Collected data:

•••••

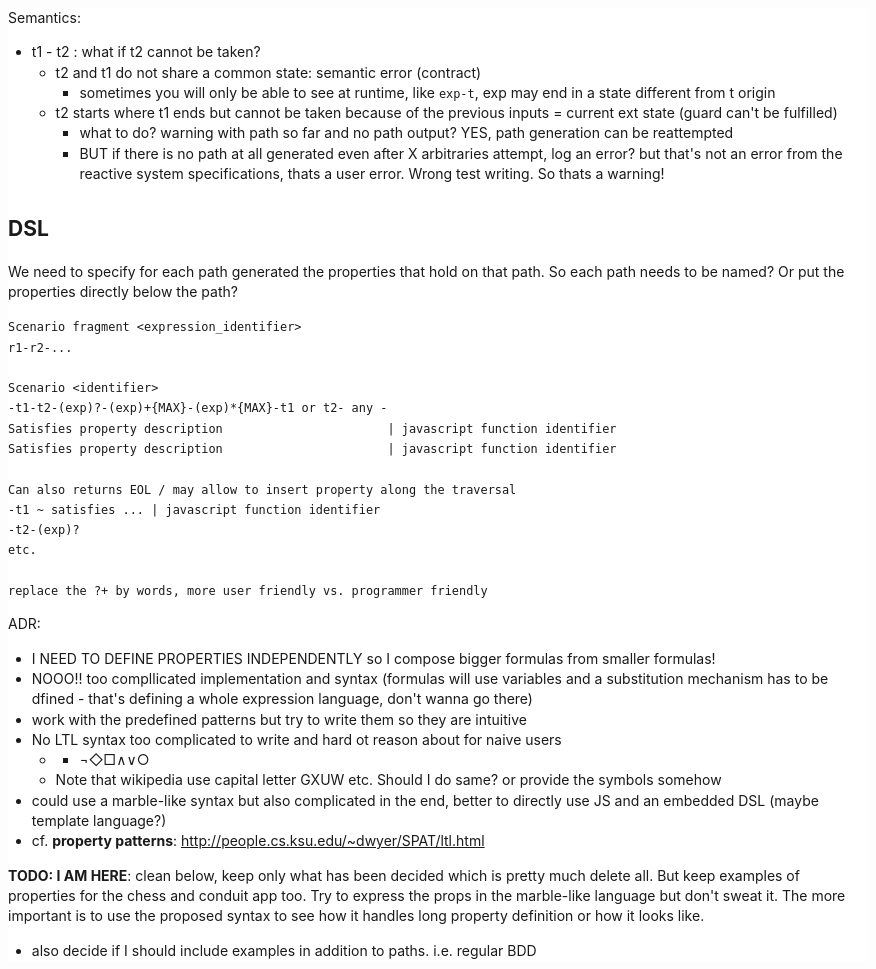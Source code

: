 Semantics:
- t1 - t2 : what if t2 cannot be taken?
  - t2 and t1 do not share a common state: semantic error (contract)
    - sometimes you will only be able to see at runtime, like `exp-t`, exp may end in a state different from t origin
  - t2 starts where t1 ends but cannot be taken because of the previous inputs = current ext state (guard can't be fulfilled)
    - what to do? warning with path so far and no path output? YES, path generation can be reattempted
    - BUT if there is no path at all generated even after X arbitraries attempt, log an error? but that's not an error from the reactive system specifications, thats a user error. Wrong test writing. So thats a warning!

## DSL
We need to specify for each path generated the properties that hold on that path. So each path needs to be named?
Or put the properties directly below the path?

```gherkin
Scenario fragment <expression_identifier>
r1-r2-...

Scenario <identifier>
-t1-t2-(exp)?-(exp)+{MAX}-(exp)*{MAX}-t1 or t2- any -
Satisfies property description                       | javascript function identifier
Satisfies property description                       | javascript function identifier

Can also returns EOL / may allow to insert property along the traversal
-t1 ~ satisfies ... | javascript function identifier
-t2-(exp)?
etc.

replace the ?+ by words, more user friendly vs. programmer friendly

```

ADR:
- I NEED TO DEFINE PROPERTIES INDEPENDENTLY so I compose bigger formulas from smaller formulas!
- NOOO!! too compllicated implementation and syntax (formulas will use variables and a substitution mechanism has to be dfined - that's defining a whole expression language, don't wanna go there)
- work with the predefined patterns but try to write them so they are intuitive
- No LTL syntax too complicated to write and hard ot reason about for naive users
  - - ¬◇□∧∨○
  - Note that wikipedia use capital letter GXUW etc. Should I do same? or provide the symbols somehow
- could use a marble-like syntax but also complicated in the end, better to directly use JS and an embedded DSL (maybe template language?)
- cf. **property patterns**: http://people.cs.ksu.edu/~dwyer/SPAT/ltl.html


**TODO: I AM HERE**: clean below, keep only what has been decided which is pretty much delete all. But keep examples of properties for the chess and conduit app too. Try to express the props in the marble-like language but don't sweat it. The more important is to use the proposed syntax to see how it handles long property definition or how it looks like.
- also decide if I should include examples in addition to paths. i.e. regular BDD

•••••

Return, from the data, each line where the string "formulas" occurs.

OUTPUT:
- I NEED TO DEFINE PROPERTIES INDEPENDENTLY so I compose bigger formulas from smaller formulas!
- NOOO!! too compllicated implementation and syntax (formulas will use variables and a substitution mechanism has to be dfined - that's defining a whole expression language, don't wanna go there)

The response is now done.